Interdisciplinary approach holds most promise
Perhaps the most promising new direction for asthma research in the 21st century is the development of a truly interdisciplinary approach that integrates the usually separate worlds of epidemiology, social science and biomedical and clinical research. Traditionally these disciplines have conducted their research in relative isolation, a situation that has distinct disadvantages. In particular: (i) many animal models of asthma are only partially applicable to human populations; (ii) clinical studies are generally not well equipped to determine the causal exposures of primary causation; and (iii) epidemiological studies often don’t fully acknowledge the complexity of the biological responses involved.
Findings in high-income countries do not apply to all
Another shortcoming has been the common assumption that findings in high-income countries can be extrapolated to the rest of the world. It has taken international collaborations, such as ISAAC, to show that, for example, the strong associations between allergy and asthma symptoms, which have been repeatedly observed in high-income countries, are not so evident in low- and middle-income countries.
Non-allergic asthma more common in low- and middle-income countries
Overemphasis on allergen exposure as the “causal” factor of asthma, as well as the lack of appreciation of the variation in types of asthma in many epidemiological studies, has guided biomedical and clinical research into studying (almost exclusively) allergic mechanisms and allergy-specific treatment options, with very little consideration of other potentially relevant biological pathways. For example, corticosteroid treatment seems to be less effective in asthma phenotypes that do not involve allergic mechanisms and subsequent non-eosinophilic airway inflammation, despite these types of asthma being common in the general population, and probably the most common types in low- and middle-income countries.

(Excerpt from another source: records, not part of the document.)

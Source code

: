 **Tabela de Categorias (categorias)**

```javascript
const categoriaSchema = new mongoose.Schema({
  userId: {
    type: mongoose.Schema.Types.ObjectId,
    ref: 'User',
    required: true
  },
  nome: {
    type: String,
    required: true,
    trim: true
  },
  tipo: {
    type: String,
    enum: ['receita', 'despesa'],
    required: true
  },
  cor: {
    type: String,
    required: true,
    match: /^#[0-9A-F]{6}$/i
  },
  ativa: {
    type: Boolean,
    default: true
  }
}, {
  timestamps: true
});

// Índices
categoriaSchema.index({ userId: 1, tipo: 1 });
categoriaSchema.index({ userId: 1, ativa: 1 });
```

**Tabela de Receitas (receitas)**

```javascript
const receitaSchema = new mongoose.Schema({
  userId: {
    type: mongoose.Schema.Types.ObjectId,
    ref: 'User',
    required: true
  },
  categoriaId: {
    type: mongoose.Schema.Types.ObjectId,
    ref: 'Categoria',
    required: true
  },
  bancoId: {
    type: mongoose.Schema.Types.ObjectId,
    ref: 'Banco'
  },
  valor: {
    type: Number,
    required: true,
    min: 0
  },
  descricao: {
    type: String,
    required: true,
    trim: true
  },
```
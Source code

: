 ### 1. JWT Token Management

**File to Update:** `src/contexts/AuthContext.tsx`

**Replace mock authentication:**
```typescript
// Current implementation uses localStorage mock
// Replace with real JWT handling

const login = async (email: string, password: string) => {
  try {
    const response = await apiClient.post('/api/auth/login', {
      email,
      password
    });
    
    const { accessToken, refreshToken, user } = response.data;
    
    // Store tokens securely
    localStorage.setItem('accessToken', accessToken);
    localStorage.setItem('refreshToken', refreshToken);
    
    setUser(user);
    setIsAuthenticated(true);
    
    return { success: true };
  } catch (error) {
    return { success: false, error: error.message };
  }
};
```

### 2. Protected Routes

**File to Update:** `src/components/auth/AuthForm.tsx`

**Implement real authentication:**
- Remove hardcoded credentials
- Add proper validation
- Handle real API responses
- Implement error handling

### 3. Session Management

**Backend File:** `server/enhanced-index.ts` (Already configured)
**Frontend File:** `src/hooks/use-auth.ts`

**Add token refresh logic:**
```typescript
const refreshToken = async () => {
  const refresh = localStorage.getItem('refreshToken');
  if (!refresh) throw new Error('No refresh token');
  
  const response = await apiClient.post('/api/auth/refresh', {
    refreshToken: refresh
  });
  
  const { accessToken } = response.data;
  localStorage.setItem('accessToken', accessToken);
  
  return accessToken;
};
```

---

Addressing the complex interplay of factors
Considering the complex interplay between environmental exposures, genetic susceptibility, immunological mechanisms, as well as social and cultural factors involved in asthma development – and indeed most noncommunicable diseases – an interdisciplinary approach that brings together expertise from each of these disciplines is most desirable. This type of approach is the most likely to open up new avenues of cuttingedge research, yielding greater explanatory power, more efficient use of research funding and more efficient translation into disease prevention.